* **Task to carry out**: Taking the line with "<Oh, no, sir." as the first and the line with "<You interest me" as the last, set down exactly every line in that range from the entries below, and no more.

* **Excerpted records**:
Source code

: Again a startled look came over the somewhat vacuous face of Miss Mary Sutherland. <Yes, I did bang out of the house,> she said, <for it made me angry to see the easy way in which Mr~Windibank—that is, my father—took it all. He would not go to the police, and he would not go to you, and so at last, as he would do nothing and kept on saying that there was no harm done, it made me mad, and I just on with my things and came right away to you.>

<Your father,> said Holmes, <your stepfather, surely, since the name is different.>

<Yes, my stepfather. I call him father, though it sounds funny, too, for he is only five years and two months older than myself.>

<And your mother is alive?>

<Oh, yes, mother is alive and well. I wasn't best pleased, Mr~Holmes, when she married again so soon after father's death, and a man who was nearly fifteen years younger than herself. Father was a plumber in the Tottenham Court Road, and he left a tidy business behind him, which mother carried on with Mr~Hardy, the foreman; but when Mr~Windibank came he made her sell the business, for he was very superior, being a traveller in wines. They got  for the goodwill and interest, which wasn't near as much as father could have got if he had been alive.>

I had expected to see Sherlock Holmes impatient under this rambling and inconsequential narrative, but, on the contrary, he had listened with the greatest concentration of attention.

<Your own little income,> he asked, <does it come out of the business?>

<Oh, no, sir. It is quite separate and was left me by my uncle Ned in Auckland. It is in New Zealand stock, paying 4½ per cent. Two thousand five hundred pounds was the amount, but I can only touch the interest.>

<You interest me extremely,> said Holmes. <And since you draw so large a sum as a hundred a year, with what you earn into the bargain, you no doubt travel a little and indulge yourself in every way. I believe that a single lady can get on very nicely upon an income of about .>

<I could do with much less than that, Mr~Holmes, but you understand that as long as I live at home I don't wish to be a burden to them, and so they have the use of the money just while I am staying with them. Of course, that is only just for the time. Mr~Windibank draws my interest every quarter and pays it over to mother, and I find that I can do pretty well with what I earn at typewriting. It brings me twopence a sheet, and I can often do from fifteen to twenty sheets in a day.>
---
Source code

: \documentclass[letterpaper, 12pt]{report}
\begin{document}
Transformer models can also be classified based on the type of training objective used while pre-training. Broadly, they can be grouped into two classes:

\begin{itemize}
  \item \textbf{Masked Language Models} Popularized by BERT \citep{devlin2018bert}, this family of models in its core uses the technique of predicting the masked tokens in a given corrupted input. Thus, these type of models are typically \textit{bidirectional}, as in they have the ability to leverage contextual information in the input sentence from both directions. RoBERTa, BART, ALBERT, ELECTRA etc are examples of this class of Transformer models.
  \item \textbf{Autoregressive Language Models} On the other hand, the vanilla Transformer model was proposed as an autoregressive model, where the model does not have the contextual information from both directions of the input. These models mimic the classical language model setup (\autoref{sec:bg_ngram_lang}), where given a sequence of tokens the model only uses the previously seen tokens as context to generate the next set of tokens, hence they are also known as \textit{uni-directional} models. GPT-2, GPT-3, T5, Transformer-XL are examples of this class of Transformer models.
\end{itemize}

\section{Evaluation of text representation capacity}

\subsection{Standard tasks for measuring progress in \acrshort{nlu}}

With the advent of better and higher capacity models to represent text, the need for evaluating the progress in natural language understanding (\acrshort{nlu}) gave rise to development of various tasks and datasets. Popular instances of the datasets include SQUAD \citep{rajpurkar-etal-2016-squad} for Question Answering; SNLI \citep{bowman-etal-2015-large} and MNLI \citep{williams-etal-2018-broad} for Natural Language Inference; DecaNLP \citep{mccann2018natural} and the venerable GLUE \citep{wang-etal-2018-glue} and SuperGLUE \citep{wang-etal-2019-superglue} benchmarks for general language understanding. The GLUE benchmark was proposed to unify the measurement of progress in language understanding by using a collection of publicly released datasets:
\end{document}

* **Exercise response**:
<Oh, no, sir. It is quite separate and was left me by my uncle Ned in Auckland. It is in New Zealand stock, paying 4½ per cent. Two thousand five hundred pounds was the amount, but I can only touch the interest.>

<You interest me extremely,> said Holmes. <And since you draw so large a sum as a hundred a year, with what you earn into the bargain, you no doubt travel a little and indulge yourself in every way. I believe that a single lady can get on very nicely upon an income of about .>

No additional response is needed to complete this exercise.